I think it's natural to extend this to "jerk"-y behavior. If you expect your mother to drive you to meet your friends at the movie theater, give you money for tickets and popcorn, then come and pick you up when it's done; but when she asks you to take out the trash you refuse and then you mouth off to her about something, you're risking the natural consequence that she may say, "I'm not taking you." And learning to treat people decently, and that you're not entitled to have whatever you want regardless how you behave is just as valuable a lesson as learning to manage your homework assignments. (IMO)
And sure, if breaking something is a genuine accident, grounding seems an odd response. But if, prior to driving a kid to meet her friend at the movies, Mom says five times, "Stop chasing your sister through the living room with a lasso. You're going to break something!"; the kid ignores Mom and then breaks the TV...such circumstances would be similar to the "jerk"-y behavior discussed above.
Enlarging text so I can see it more easily, hope it's not too huge for others.
For some kids, it wouldnt' matter. I have an extremely logical older child, and the WHY matters to her. Telling her, "You're grounded" wholesale for a specific infraction would have far less impact on her than the more common interaction, which might go like this:
"Can I go to the movie on Sunday?"
"If you get your homework done, first."
Sunday rolls around, and I check in with her, "Is your homework done?"
"Maybe you'll get your homework done earlier next time so you can go."
Except that usually, having a dependent reward meant that she did, in fact, get the homework done.
Attitude discussions would go like this. Not, "You've been really snotty to me, you're grounded", but "You know, you're asking me for a favor, but the last time I asked you to help out, you whined at me and refused to do it. Should I react the same way?"

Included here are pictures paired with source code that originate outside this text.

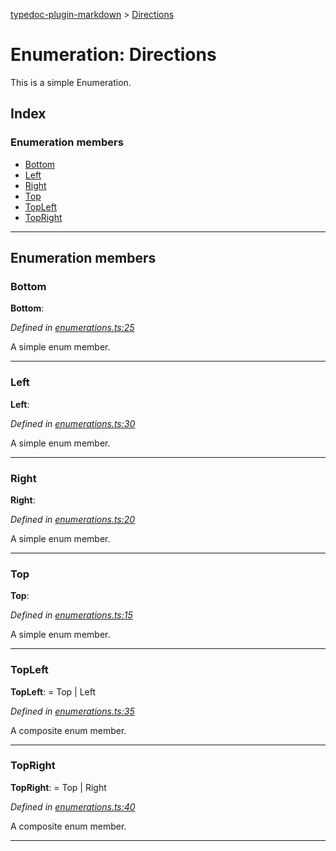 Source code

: [typedoc-plugin-markdown](../README.md) > [Directions](../enums/directions.md)

# Enumeration: Directions

This is a simple Enumeration.

## Index

### Enumeration members

* [Bottom](directions.md#markdown-header-bottom)
* [Left](directions.md#markdown-header-left)
* [Right](directions.md#markdown-header-right)
* [Top](directions.md#markdown-header-top)
* [TopLeft](directions.md#markdown-header-topleft)
* [TopRight](directions.md#markdown-header-topright)

---

## Enumeration members

###  Bottom

**Bottom**: 

*Defined in [enumerations.ts:25](https://bitbucket.org/owner/repository_name/src/master/src/enumerations.ts?fileviewer&amp;#x3D;file-view-default#enumerations.ts-25)*

A simple enum member.

___

###  Left

**Left**: 

*Defined in [enumerations.ts:30](https://bitbucket.org/owner/repository_name/src/master/src/enumerations.ts?fileviewer&amp;#x3D;file-view-default#enumerations.ts-30)*

A simple enum member.

___

###  Right

**Right**: 

*Defined in [enumerations.ts:20](https://bitbucket.org/owner/repository_name/src/master/src/enumerations.ts?fileviewer&amp;#x3D;file-view-default#enumerations.ts-20)*

A simple enum member.

___

###  Top

**Top**: 

*Defined in [enumerations.ts:15](https://bitbucket.org/owner/repository_name/src/master/src/enumerations.ts?fileviewer&amp;#x3D;file-view-default#enumerations.ts-15)*

A simple enum member.

___

###  TopLeft

**TopLeft**:  =  Top | Left

*Defined in [enumerations.ts:35](https://bitbucket.org/owner/repository_name/src/master/src/enumerations.ts?fileviewer&amp;#x3D;file-view-default#enumerations.ts-35)*

A composite enum member.

___

###  TopRight

**TopRight**:  =  Top | Right

*Defined in [enumerations.ts:40](https://bitbucket.org/owner/repository_name/src/master/src/enumerations.ts?fileviewer&amp;#x3D;file-view-default#enumerations.ts-40)*

A composite enum member.

___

Except that usually, when she started with the whining, I'd cut it off with, "You know, you're probably going to want a ride or a favor from me soon, should I react that way the next time you ask for something?" And she'd get done the task I was asking her to do.
We had a lot of conversations when we weren't in the heat of the moment, which also helped, and a lot of discussions about situations with other people that didn't go the way she wanted, and alternative ways of handling them.
So there were times when she would say no to a request for help... but she'd do it in a way that I would know exactly what the underlying issue is. I'm not an ogre, I'm not going to be spiteful to my kid if she says, "I really don't want to help with dinner, I'm having bad period cramps because it's the first day of my period," if most of the time she *is* helpful. And we established a ground rule of "Sometimes it is a request and is phrased as such, and sometimes it is necessary and is phrased as such, and sometimes it is absolutely mandatory and you'll know it from the tone of my voice."
But my point is that for her, language mattered. How a "punishment" was presented, mattered. Punishments which seem arbitrary breed resentment and distrust. Making sure the consequence was clear in advance and consistently enforced meant she could predict and control her environment.
In fact, there were times she screwed up where there was NO immediate consequence... but there was an in depth discussion about what went wrong, what caused it, and how to prevent it from happening again... AND what the consequence would be in the future. This meant she could tell me the truth with relative impunity, and she saw the consequences not as punishments, but as aids. Literally, she came to me on one occasion and said, "Mom, I need a consequence."
Amused, I asked "Why?"
She explained that she was having trouble remembering to turn her homework in on time, it would get done and sit in her notebook. There was no real consequence in class (second grade) other than a disappointed look from the teacher.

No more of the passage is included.